I'm taking in a large data frame and want to perform analyses on subsets of the original data (mean, st deviation, etc). Right now I have code for making new data frames with the columns of interest as shown :
df1 <- data_clean %>%
  filter(sex=="Male" & experiment_group == "Saline")  %>%
  mutate(avg_presses = rowMeans(select(., c("total1", "total2", "total3")), na.rm=TRUE))
cohort_avg <- c()         #initialize cohort avgs empty vector
cohort_std <- c()
for (cohort_num in 1:max(df1$cohort)) {     # loop through all cohorts 
  data_build <- CI_fem_coca                         # make temp dataframe initialized w original 
  for (i in 1:nrow(df1)) {                  #loop through all rows
    if (df1$cohort[i] == cohort_num) {      #if row cohort number is equal to the cohort # to group 
      data_build <- df1 %>%
        filter(cohort==cohort_num) %>%
        mutate(avgs = mean(avg_presses, na.rm=TRUE),    #add new column avgs that is the cohort avg 
               std = sd(avg_presses, na.rm=TRUE))   
    }
  }
  cohort_avg<- c(cohort_avg, data_build$avgs)     #add cohort group avg to vector 
  cohort_std <- c(cohort_std, data_build$std)
}
df1 <- df1 %>%                    #add cohort avgs to original dataframe 
  add_column(cohort_avgs = cohort_avg, cohort_sd=cohort_std ) 
df1 <- df1 %>%
  mutate(z_score = (avg_presses - cohort_avgs)/cohort_sd)
This works fine but I have four data frames to perform this exact analysis on, and writing it 4 times seems clunky.

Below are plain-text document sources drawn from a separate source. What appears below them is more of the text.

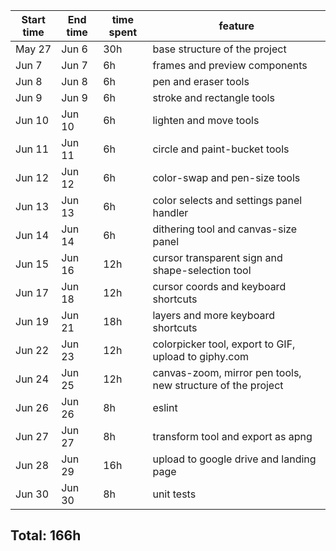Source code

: | Start time | End time |  time spent | feature |
| ------ | ------ | ------ | ------ |
| May 27 | Jun 6 | 30h | base structure of the project |
| Jun 7 | Jun 7 | 6h | frames and preview components |
| Jun 8 | Jun 8 | 6h | pen and eraser tools |
| Jun 9 | Jun 9 | 6h | stroke and rectangle tools |
| Jun 10 | Jun 10 | 6h | lighten and move tools |
| Jun 11 | Jun 11 | 6h | circle and paint-bucket tools |
| Jun 12 | Jun 12 | 6h | color-swap and pen-size tools |
| Jun 13 | Jun 13 | 6h | color selects and settings panel handler |
| Jun 14 | Jun 14 | 6h | dithering tool and canvas-size panel |
| Jun 15 | Jun 16 | 12h | cursor transparent sign and shape-selection tool |
| Jun 17 | Jun 18 | 12h | cursor coords and keyboard shortcuts |
| Jun 19 | Jun 21 | 18h | layers and more keyboard shortcuts |
| Jun 22 | Jun 23 | 12h | colorpicker tool, export to GIF, upload to giphy.com |
| Jun 24 | Jun 25 | 12h | canvas-zoom, mirror pen tools, new structure of the project  |
| Jun 26 | Jun 26 | 8h | eslint |
| Jun 27 | Jun 27 | 8h | transform tool and export as apng |
| Jun 28 | Jun 29 | 16h | upload to google drive and landing page |
| Jun 30 | Jun 30 | 8h | unit tests |

## Total: 166h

Is there a way to add the four data frames to a list and then iterate over each data frame? I tried :
CI_list <- list(df1, df2, df3, df4)
for (i in 1:length(CI_list)) {
  cohort_avg <- c()         
  cohort_std <- c()
  for (cohort_num in 1:max(CI_list[[i]]$cohort)) {     
    data_build <- CI_list[[i]]                        
    for (i in 1:nrow(CI_list[[i]])) {                 
      if (CI_list[[i]]$cohort[i] == cohort_num) {      
        data_build <- CI_list[[i]] %>%
          filter(cohort==cohort_num) %>%
          mutate(avgs = mean(avg_presses, na.rm=TRUE),    
                 std = sd(avg_presses, na.rm=TRUE))   
      }
    }
    cohort_avg<- c(cohort_avg, data_build$avgs)     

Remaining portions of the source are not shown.